» Action item
Every line below should be copied out exactly.

» Provided data
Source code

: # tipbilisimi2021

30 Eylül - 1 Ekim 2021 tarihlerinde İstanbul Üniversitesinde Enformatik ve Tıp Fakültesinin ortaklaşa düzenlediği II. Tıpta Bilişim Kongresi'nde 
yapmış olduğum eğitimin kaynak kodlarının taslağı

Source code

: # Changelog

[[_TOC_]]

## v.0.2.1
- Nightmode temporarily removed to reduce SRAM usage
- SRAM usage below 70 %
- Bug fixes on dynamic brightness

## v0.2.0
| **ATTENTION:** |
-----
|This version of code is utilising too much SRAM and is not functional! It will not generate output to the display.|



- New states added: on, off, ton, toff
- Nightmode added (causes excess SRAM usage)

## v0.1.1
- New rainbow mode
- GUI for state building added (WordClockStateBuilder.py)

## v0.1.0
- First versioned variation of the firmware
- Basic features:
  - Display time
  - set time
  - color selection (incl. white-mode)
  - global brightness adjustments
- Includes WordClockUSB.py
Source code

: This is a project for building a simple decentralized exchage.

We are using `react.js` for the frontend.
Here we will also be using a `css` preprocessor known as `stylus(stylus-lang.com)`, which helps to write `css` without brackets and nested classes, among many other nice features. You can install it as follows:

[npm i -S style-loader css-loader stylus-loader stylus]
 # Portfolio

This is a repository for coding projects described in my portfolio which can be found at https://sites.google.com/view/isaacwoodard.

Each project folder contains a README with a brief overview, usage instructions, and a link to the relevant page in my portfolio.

» Response to the task
Source code

: # tipbilisimi2021

30 Eylül - 1 Ekim 2021 tarihlerinde İstanbul Üniversitesinde Enformatik ve Tıp Fakültesinin ortaklaşa düzenlediği II. Tıpta Bilişim Kongresi'nde 
yapmış olduğum eğitimin kaynak kodlarının taslağı

Source code

: # Changelog

[[_TOC_]]

## v.0.2.1
- Nightmode temporarily removed to reduce SRAM usage
- SRAM usage below 70 %
- Bug fixes on dynamic brightness

## v0.2.0
| **ATTENTION:** |
-----
|This version of code is utilising too much SRAM and is not functional! It will not generate output to the display.|



- New states added: on, off, ton, toff
- Nightmode added (causes excess SRAM usage)

## v0.1.1
- New rainbow mode
- GUI for state building added (WordClockStateBuilder.py)

## v0.1.0
- First versioned variation of the firmware
- Basic features:
  - Display time
  - set time
  - color selection (incl. white-mode)
  - global brightness adjustments
- Includes WordClockUSB.py
Source code

: This is a project for building a simple decentralized exchage.

We are using `react.js` for the frontend.
Here we will also be using a `css` preprocessor known as `stylus(stylus-lang.com)`, which helps to write `css` without brackets and nested classes, among many other nice features. You can install it as follows:

[npm i -S style-loader css-loader stylus-loader stylus]
 # Portfolio

This is a repository for coding projects described in my portfolio which can be found at https://sites.google.com/view/isaacwoodard.

Each project folder contains a README with a brief overview, usage instructions, and a link to the relevant page in my portfolio.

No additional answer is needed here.